LATEST NEWS
August 31, 2007
Ministry of Transportation and Infrastructure plans to upgrade Ontario's highway service centres
TORONTO
The Ontario Ministry of Transportation and Infrastructure Ontario have released a request for qualifications to shortlist teams to design, build, finance, maintain and operate highway service centres on Highways 400 and 401.
“Ontario’s highway service centres are important to travelers as they provide a safe place to rest, eat, and re-fuel,” said Transportation Minister Donna Cansfield.
“We want to provide the public with modern service centres that provide better and innovative services.”
There are 23 highway service centres located in southern Ontario, currently leased and operated by one of three fuel companies: Shell, Imperial Oil or Petro-Canada.
The majority of the long-term leases are about to expire and the province is looking for a single operator who will renew the sites and offer quality services to the traveling public.
The service centre project is the first transportation project to be delivered under the Province’s Alternative Financing and Procurement (AFP) program.
Unlike other infrastructure projects, where the government pays the private sector for infrastructure renewal, the selected operator of the service centres will pay for their redevelopment and provide an ongoing source of revenue to the province.

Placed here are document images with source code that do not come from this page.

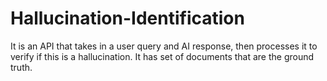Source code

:# Hallucination-Identification
It is an API that takes in a user query and AI response, then processes it to verify if this is a hallucination. It has set of documents that are the ground truth.

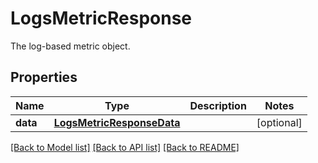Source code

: # LogsMetricResponse

The log-based metric object.

## Properties

| Name     | Type                                                    | Description | Notes      |
| -------- | ------------------------------------------------------- | ----------- | ---------- |
| **data** | [**LogsMetricResponseData**](LogsMetricResponseData.md) |             | [optional] |

[[Back to Model list]](README.md#documentation-for-models) [[Back to API list]](README.md#documentation-for-api-endpoints) [[Back to README]](README.md)
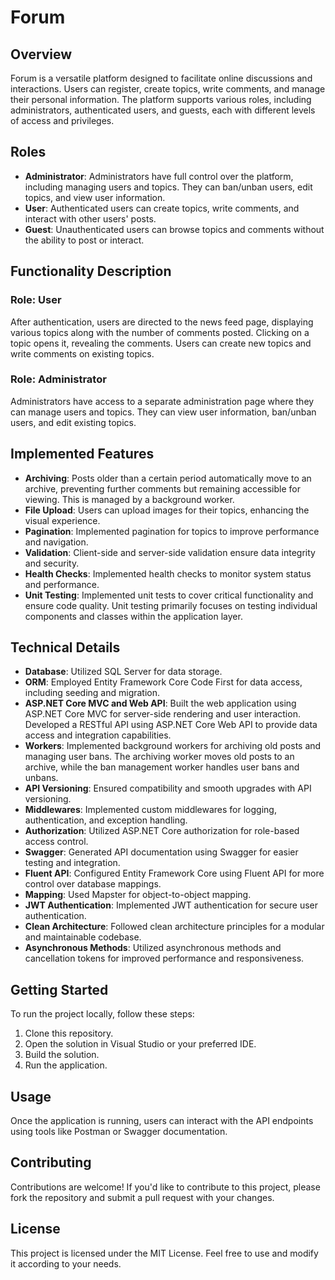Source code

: # Forum

## Overview
Forum is a versatile platform designed to facilitate online discussions and interactions. Users can register, create topics, write comments, and manage their personal information. The platform supports various roles, including administrators, authenticated users, and guests, each with different levels of access and privileges.

## Roles
- **Administrator**: Administrators have full control over the platform, including managing users and topics. They can ban/unban users, edit topics, and view user information.
- **User**: Authenticated users can create topics, write comments, and interact with other users' posts.
- **Guest**: Unauthenticated users can browse topics and comments without the ability to post or interact.

## Functionality Description
### Role: User
After authentication, users are directed to the news feed page, displaying various topics along with the number of comments posted. Clicking on a topic opens it, revealing the comments. Users can create new topics and write comments on existing topics.

### Role: Administrator
Administrators have access to a separate administration page where they can manage users and topics. They can view user information, ban/unban users, and edit existing topics.

## Implemented Features
- **Archiving**: Posts older than a certain period automatically move to an archive, preventing further comments but remaining accessible for viewing. This is managed by a background worker.
- **File Upload**: Users can upload images for their topics, enhancing the visual experience.
- **Pagination**: Implemented pagination for topics to improve performance and navigation.
- **Validation**: Client-side and server-side validation ensure data integrity and security.
- **Health Checks**: Implemented health checks to monitor system status and performance.
- **Unit Testing**: Implemented unit tests to cover critical functionality and ensure code quality. Unit testing primarily focuses on testing individual components and classes within the application layer.

## Technical Details
- **Database**: Utilized SQL Server for data storage.
- **ORM**: Employed Entity Framework Core Code First for data access, including seeding and migration.
- **ASP.NET Core MVC and Web API**: Built the web application using ASP.NET Core MVC for server-side rendering and user interaction. Developed a RESTful API using ASP.NET Core Web API to provide data access and integration capabilities.
- **Workers**: Implemented background workers for archiving old posts and managing user bans. The archiving worker moves old posts to an archive, while the ban management worker handles user bans and unbans.
- **API Versioning**: Ensured compatibility and smooth upgrades with API versioning.
- **Middlewares**: Implemented custom middlewares for logging, authentication, and exception handling.
- **Authorization**: Utilized ASP.NET Core authorization for role-based access control.
- **Swagger**: Generated API documentation using Swagger for easier testing and integration.
- **Fluent API**: Configured Entity Framework Core using Fluent API for more control over database mappings.
- **Mapping**: Used Mapster for object-to-object mapping.
- **JWT Authentication**: Implemented JWT authentication for secure user authentication.
- **Clean Architecture**: Followed clean architecture principles for a modular and maintainable codebase.
- **Asynchronous Methods**: Utilized asynchronous methods and cancellation tokens for improved performance and responsiveness.

## Getting Started
To run the project locally, follow these steps:
1. Clone this repository.
2. Open the solution in Visual Studio or your preferred IDE.
3. Build the solution.
4. Run the application.

## Usage
Once the application is running, users can interact with the API endpoints using tools like Postman or Swagger documentation.

## Contributing
Contributions are welcome! If you'd like to contribute to this project, please fork the repository and submit a pull request with your changes.

## License
This project is licensed under the MIT License. Feel free to use and modify it according to your needs.

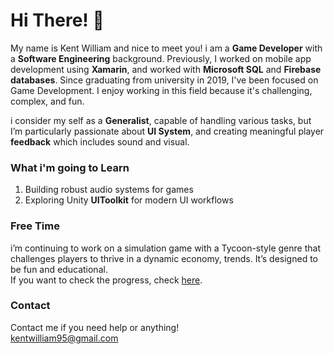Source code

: # Hi There! 👋
My name is Kent William and nice to meet you! i am a **Game Developer** with a **Software Engineering** background. Previously, I worked on mobile app development using **Xamarin**, and worked with **Microsoft SQL** and **Firebase databases**. Since graduating from university in 2019, I've been focused on Game Development. I enjoy working in this field because it's challenging, complex, and fun.

i consider my self as a **Generalist**, capable of handling various tasks, but I’m particularly passionate about **UI System**, and creating meaningful player **feedback** which includes sound and visual.

### What i'm going to Learn
1. Building robust audio systems for games
2. Exploring Unity **UIToolkit** for modern UI workflows

### Free Time
i’m continuing to work on a simulation game with a Tycoon-style genre that challenges players to thrive in a dynamic economy, trends. It’s designed to be fun and educational.<br>
If you want to check the progress, check [here](https://github.com/kentwilliam95/ProjectTycoon).

### Contact
Contact me if you need help or anything!<br>
kentwilliam95@gmail.com

<!--
**kentwilliam95/kentwilliam95** is a ✨ _special_ ✨ repository because its `README.md` (this file) appears on your GitHub profile.

Here are some ideas to get you started:

- 🔭 I’m currently working on ...
- 🌱 I’m currently learning ...
- 👯 I’m looking to collaborate on ...
- 🤔 I’m looking for help with ...
- 💬 Ask me about ...
- 📫 How to reach me: ...
- 😄 Pronouns: ...
- ⚡ Fun fact: ...
-->
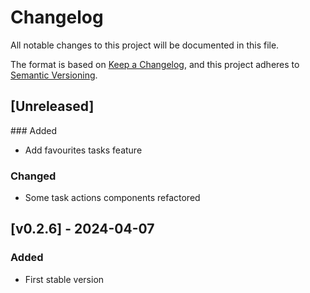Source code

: # Changelog

All notable changes to this project will be documented in this file.

The format is based on [Keep a Changelog](https://keepachangelog.com/en/1.0.0/), and this project adheres to [Semantic Versioning](https://semver.org/spec/v2.0.0.html).

## [Unreleased]

### Added

- Add favourites tasks feature

### Changed

- Some task actions components refactored

## [v0.2.6] - 2024-04-07

### Added

- First stable version
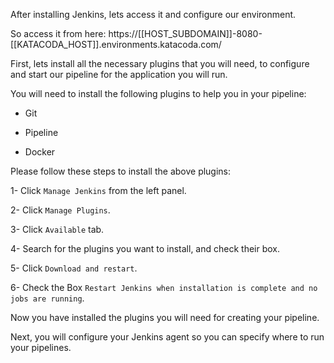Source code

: After installing Jenkins, lets access it and configure our environment.

So access it from here:
https://[[HOST_SUBDOMAIN]]-8080-[[KATACODA_HOST]].environments.katacoda.com/

First, lets install all the necessary plugins that you will need, to configure and start our pipeline for the application you will run.

You will need to install the following plugins to help you in your pipeline:

- Git

- Pipeline

- Docker

Please follow these steps to install the above plugins:

1- Click `Manage Jenkins` from the left panel.

2- Click `Manage Plugins`.

3- Click `Available` tab.

4- Search for the plugins you want to install, and check their box.

5- Click `Download and restart`.

6- Check the Box `Restart Jenkins when installation is complete and no jobs are running`.


Now you have installed the plugins you will need for creating your pipeline.

Next, you will configure your Jenkins agent so you can specify where to run your pipelines.
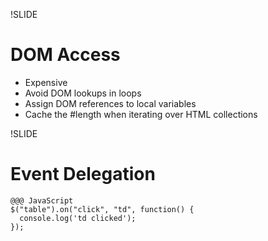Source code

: !SLIDE

# DOM Access

* Expensive
* Avoid DOM lookups in loops
* Assign DOM references to local variables
* Cache the #length when iterating over HTML collections

!SLIDE

# Event Delegation

    @@@ JavaScript
    $("table").on("click", "td", function() {
      console.log('td clicked');
    });
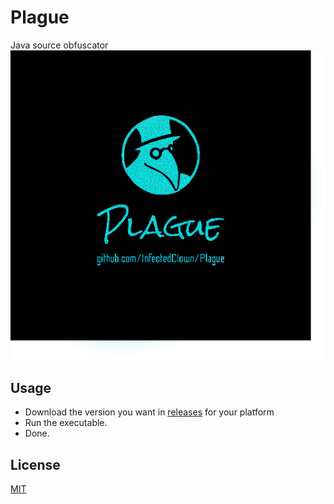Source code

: # Plague
Java source obfuscator
![alt text](https://github.com/InfectedClown/Plague/blob/master/Img/Bg.png)

## Usage
* Download the version you want in [releases](https://github.com/InfectedClown/Plague/releases) for your platform
* Run the executable.
* Done.

## License

[MIT](https://github.com/InfectedClown/Plague/blob/master/LICENSE)

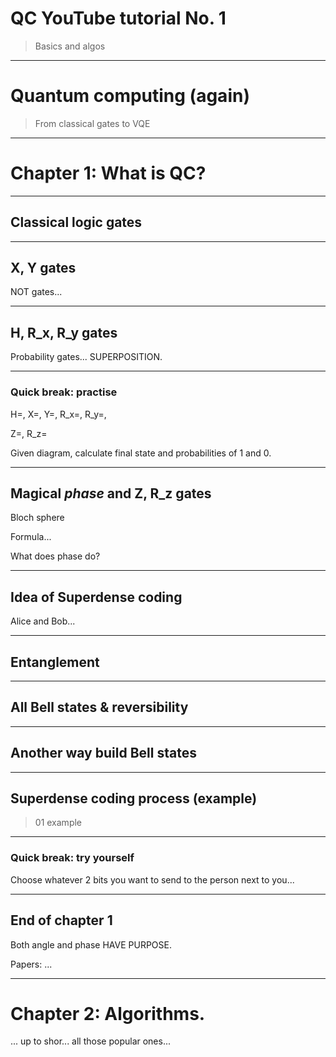 # QC YouTube tutorial No. 1

> Basics and algos

---

# Quantum computing (again)

> From classical gates to VQE

---

# Chapter 1: What is QC?

---

## Classical logic gates

---

## X, Y gates

NOT gates...

---

## H, R_x, R_y gates

Probability gates... SUPERPOSITION.

---

### Quick break: practise

H=, X=, Y=, R_x=, R_y=,

Z=, R_z=

Given diagram, calculate final state and probabilities of 1 and 0.

---

## Magical _phase_ and Z, R_z gates

Bloch sphere

Formula...

What does phase do?

---

## Idea of Superdense coding

Alice and Bob...

---

## Entanglement

---

## All Bell states & reversibility

---

## Another way build Bell states

---

## Superdense coding process (example)

> 01 example

---

### Quick break: try yourself

Choose whatever 2 bits you want to send to the person next to you...

---

## End of chapter 1

Both angle and phase HAVE PURPOSE.

Papers: ...

---

# Chapter 2: Algorithms.

...
up to shor... all those popular ones...
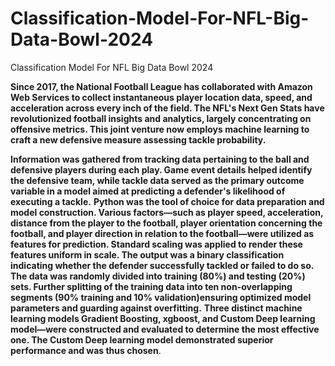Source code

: # Classification-Model-For-NFL-Big-Data-Bowl-2024
Classification Model For NFL Big Data Bowl 2024

**Since 2017, the National Football League has collaborated with Amazon Web Services to collect instantaneous player location data, speed, and acceleration across every inch of the field. The NFL's Next Gen Stats have revolutionized football insights and analytics, largely concentrating on offensive metrics. This joint venture now employs machine learning to craft a new defensive measure assessing tackle probability.**

**Information was gathered from tracking data pertaining to the ball and defensive players during each play. Game event details helped identify the defensive team, while tackle data served as the primary outcome variable in a model aimed at predicting a defender's likelihood of executing a tackle.**
**Python was the tool of choice for data preparation and model construction. Various factors—such as player speed, acceleration, distance from the player to the football, player orientation concerning the football, and player direction in relation to the football—were utilized as features for prediction. Standard scaling was applied to render these features uniform in scale. The output was a binary classification indicating whether the defender successfully tackled or failed to do so. The data was randomly divided into training (80%) and testing (20%) sets. Further splitting of the training data into ten non-overlapping segments (90% training and 10% validation)ensuring optimized model parameters and guarding against overfitting.**
**Three distinct machine learning models Gradient Boosting, xgboost, and Custom Deep learning model—were constructed and evaluated to determine the most effective one. The Custom Deep learning model demonstrated superior performance and was thus chosen**.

“This type of private sector redevelopment and revenue-sharing model has the potential to provide significant value for money to taxpayers, while providing improved services and facilities to the traveling public,” said Derek Burleton, senior economist, Toronto Dominion Bank.
Once qualified operators have been short-listed, they will be invited to respond to a Request for Proposals (RFP), to be released in winter 2007/08.
The Ontario Ministry of Transportation will manage the project with Infrastructure Ontario.